Provisional tests developed by the FSA to support decision-making around interim measures on sunflower oil substitutions.

Last updated: 29 April 2022
Last updated: 29 April 2022

As the UK’s supply of sunflower oil continues to be severely impacted by the conflict in Ukraine, alternative food grade oils are currently being substituted for sunflower oil.

When considering alternative oils which can be used as a replacement for sunflower oil, the FSA has applied three tests to inform its decision-making.

Our guidance on sunflower oil substitutions has been supported by the three tests, along with our rapid allergen risk assessments for rapeseed oil, and palm oil, coconut oil and soybean oil

Test One: Food and Feed Safety

The FSA must be satisfied, based upon the available scientific evidence, that the food or feed safety risk to the general population and to susceptible individuals is negligible or very low and can be managed by appropriate mitigating actions.

Test Two: Food Security

The FSA must be satisfied, based upon the available evidence, that disruption to the UK food and/or feed supply will be significant, extensive and with a risk of lasting for an extended period, so that consumers will suffer serious detriment from this disruption.

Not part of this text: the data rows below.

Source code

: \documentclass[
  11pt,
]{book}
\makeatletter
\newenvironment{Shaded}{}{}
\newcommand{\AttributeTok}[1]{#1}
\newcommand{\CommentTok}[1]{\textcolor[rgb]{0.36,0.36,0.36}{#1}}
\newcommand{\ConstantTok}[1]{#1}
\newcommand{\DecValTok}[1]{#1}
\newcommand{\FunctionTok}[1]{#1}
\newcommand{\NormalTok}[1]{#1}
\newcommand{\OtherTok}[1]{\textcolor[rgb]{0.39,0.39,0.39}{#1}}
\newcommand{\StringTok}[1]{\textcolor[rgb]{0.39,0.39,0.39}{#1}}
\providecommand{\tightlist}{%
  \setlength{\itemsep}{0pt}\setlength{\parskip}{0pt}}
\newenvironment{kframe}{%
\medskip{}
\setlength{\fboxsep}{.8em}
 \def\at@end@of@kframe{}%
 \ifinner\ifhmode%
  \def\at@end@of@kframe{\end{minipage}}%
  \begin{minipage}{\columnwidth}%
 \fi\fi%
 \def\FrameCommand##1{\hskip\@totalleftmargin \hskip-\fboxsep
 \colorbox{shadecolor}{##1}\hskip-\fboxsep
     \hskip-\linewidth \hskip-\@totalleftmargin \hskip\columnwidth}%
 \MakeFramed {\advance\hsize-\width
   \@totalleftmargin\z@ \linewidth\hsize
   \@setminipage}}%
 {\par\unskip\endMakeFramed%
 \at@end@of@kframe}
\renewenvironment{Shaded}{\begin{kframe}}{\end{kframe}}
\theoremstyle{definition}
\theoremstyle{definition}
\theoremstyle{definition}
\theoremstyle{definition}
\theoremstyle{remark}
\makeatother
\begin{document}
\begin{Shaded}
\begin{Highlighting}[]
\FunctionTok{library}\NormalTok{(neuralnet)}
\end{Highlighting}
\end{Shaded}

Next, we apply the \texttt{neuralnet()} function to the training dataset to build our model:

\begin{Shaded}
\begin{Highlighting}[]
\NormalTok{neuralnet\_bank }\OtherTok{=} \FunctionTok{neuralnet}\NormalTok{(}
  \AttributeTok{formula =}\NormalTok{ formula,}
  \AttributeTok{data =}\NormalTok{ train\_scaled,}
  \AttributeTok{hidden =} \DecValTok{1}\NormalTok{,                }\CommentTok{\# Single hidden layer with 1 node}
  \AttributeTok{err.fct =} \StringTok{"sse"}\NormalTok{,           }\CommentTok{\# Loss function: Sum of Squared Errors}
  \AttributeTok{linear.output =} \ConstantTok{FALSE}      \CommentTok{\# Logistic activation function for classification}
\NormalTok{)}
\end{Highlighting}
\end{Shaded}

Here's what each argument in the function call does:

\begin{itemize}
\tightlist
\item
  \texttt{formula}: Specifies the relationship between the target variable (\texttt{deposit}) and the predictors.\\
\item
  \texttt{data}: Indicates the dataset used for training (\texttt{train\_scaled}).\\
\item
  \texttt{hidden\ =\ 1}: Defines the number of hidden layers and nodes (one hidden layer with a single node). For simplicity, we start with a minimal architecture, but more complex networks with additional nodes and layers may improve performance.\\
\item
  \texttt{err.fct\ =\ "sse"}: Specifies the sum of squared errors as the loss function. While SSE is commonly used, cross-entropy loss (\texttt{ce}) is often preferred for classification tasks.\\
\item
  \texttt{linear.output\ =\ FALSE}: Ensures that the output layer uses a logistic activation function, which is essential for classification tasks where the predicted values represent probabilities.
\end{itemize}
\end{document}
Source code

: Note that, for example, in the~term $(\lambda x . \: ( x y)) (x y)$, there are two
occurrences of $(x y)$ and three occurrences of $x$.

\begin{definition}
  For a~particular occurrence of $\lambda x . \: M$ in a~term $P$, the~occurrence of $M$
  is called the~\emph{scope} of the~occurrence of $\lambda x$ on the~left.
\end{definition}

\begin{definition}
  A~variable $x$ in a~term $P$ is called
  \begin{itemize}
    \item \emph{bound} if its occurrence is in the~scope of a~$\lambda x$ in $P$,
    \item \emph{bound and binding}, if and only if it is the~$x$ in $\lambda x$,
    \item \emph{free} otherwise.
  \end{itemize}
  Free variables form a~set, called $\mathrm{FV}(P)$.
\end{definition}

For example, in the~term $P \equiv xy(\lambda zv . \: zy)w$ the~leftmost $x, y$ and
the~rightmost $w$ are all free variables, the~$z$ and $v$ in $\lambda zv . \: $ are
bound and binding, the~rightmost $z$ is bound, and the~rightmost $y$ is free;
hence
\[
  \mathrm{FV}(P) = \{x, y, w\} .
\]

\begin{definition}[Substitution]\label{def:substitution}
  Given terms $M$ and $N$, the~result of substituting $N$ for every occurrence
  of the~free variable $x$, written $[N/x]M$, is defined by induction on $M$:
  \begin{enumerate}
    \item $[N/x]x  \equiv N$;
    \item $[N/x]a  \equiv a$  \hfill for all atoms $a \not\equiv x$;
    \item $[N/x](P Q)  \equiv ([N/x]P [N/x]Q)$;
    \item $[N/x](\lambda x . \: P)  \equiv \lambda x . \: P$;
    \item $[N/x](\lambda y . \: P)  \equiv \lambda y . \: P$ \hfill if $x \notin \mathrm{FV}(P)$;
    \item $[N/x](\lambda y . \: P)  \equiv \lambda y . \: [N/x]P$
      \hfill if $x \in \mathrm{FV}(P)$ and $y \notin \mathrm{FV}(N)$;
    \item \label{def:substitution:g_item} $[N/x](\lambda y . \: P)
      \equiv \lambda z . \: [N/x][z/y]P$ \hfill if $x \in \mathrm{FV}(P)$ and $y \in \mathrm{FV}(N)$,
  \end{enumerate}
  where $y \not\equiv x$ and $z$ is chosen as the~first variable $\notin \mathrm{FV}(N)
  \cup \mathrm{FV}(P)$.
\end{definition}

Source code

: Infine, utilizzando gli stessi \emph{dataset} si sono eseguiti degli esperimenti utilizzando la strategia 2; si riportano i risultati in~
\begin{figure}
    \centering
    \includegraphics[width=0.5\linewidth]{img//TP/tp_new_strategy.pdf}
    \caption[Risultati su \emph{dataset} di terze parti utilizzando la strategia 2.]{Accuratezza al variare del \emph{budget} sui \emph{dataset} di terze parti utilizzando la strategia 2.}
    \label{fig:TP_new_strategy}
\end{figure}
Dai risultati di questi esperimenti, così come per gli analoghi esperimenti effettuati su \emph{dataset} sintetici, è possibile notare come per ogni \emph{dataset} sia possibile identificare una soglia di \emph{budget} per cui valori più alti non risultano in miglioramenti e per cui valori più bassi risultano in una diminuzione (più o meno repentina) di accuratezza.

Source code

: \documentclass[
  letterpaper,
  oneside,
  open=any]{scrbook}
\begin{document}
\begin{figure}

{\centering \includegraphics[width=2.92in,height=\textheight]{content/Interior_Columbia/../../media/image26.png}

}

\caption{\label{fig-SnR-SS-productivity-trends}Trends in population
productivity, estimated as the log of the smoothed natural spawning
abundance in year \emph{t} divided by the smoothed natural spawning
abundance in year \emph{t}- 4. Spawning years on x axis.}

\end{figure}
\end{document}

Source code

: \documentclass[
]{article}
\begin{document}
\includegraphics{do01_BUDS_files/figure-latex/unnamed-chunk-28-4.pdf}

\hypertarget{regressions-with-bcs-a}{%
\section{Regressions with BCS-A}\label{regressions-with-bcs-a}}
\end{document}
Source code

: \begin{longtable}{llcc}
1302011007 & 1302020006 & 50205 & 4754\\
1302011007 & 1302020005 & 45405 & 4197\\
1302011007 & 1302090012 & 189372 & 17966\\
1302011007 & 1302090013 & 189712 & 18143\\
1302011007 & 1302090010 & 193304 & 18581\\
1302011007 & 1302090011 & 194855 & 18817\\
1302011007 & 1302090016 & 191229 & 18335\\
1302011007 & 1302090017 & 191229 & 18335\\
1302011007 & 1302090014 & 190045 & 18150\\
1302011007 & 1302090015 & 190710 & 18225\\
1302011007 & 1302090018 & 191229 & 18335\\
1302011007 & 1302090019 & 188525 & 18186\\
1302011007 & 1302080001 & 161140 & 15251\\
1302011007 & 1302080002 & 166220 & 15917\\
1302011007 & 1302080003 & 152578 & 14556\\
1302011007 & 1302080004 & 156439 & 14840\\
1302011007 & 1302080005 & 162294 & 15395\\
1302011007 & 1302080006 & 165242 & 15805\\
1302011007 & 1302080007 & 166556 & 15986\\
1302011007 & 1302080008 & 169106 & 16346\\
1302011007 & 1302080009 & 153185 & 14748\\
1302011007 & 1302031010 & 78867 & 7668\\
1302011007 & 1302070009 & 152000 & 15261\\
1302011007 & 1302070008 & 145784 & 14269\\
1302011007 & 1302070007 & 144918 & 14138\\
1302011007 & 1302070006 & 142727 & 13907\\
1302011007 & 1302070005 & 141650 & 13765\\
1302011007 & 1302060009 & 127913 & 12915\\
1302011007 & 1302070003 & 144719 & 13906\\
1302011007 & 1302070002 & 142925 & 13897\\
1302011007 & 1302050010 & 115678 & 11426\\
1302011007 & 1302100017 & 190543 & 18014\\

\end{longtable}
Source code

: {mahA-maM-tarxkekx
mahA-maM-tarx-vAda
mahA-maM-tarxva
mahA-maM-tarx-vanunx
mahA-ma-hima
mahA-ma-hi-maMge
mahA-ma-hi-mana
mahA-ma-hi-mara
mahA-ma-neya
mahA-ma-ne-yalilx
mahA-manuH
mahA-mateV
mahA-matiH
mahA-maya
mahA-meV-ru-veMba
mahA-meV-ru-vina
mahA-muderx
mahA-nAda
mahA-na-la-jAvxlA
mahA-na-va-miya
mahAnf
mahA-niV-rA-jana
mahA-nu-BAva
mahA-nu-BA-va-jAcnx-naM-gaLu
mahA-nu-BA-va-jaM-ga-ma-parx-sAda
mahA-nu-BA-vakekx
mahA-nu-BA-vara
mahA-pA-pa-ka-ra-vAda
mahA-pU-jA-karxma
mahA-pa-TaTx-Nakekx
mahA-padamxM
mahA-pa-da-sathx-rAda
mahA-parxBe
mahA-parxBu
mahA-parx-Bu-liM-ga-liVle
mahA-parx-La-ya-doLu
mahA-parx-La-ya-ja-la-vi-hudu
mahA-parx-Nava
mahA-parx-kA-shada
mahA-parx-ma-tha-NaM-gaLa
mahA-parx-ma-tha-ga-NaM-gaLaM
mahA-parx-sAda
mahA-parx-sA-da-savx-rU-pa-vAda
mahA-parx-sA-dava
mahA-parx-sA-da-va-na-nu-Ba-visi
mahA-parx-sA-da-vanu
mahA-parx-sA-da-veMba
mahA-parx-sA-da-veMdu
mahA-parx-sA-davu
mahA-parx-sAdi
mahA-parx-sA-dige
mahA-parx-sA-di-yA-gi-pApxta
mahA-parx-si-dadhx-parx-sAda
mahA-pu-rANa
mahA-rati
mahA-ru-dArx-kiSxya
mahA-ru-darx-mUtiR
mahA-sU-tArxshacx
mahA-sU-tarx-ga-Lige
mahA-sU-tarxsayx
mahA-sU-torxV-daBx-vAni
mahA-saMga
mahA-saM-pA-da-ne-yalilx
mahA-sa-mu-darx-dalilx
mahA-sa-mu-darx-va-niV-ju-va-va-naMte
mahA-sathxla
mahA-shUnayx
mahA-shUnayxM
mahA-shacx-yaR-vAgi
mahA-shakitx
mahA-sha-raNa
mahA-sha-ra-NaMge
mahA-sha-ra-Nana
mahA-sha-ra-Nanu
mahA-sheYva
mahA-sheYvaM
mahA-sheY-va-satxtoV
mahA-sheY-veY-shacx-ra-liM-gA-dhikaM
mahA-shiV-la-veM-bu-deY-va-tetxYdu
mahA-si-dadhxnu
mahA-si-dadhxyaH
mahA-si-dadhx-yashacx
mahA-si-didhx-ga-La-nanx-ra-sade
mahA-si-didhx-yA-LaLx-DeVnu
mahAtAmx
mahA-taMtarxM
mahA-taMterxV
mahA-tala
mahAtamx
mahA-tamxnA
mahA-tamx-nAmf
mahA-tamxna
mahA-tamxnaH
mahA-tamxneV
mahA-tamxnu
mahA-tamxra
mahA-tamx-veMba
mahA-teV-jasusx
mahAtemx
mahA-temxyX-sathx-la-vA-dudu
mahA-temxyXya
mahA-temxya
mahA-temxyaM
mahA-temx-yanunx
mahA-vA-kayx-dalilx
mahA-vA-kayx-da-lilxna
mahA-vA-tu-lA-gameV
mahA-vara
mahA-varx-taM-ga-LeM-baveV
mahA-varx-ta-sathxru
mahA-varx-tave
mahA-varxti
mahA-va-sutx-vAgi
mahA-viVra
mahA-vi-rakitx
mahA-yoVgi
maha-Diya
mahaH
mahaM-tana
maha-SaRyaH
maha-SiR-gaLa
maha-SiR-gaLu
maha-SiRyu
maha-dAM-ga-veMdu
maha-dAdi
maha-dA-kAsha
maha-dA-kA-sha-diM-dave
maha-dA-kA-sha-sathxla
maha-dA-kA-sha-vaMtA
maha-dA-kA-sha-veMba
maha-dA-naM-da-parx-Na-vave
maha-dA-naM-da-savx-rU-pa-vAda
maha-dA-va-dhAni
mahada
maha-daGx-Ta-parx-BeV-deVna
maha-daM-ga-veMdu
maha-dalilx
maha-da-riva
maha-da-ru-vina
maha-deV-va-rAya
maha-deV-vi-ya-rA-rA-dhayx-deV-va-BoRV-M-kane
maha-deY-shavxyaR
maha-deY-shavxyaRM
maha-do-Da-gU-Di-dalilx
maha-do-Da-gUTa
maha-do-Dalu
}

This is likely to mean, for example, that disruption extends beyond a single product or producer, and/or covers a whole class of products or very many products across different product classes and therefore there are no alternative choices for consumers.

When considering the detriment to consumers we will take into account the overall impact on food availability; we will also consider the need for consumers to have access to nutritious, culturally appropriate food, and the desirability of maintaining a supply of widely consumed foods that form a substantial part of the UK diet.

Test Three: Consumer information

Where labels do not comply with regulations, food businesses must provide up to date and accurate information to consumers in alternative formats. Food businesses must take all possible action to align labelling with legal requirements in as short a time as possible and must agree with their local authority enforcement officer the date by which alignment is to be achieved and maintained.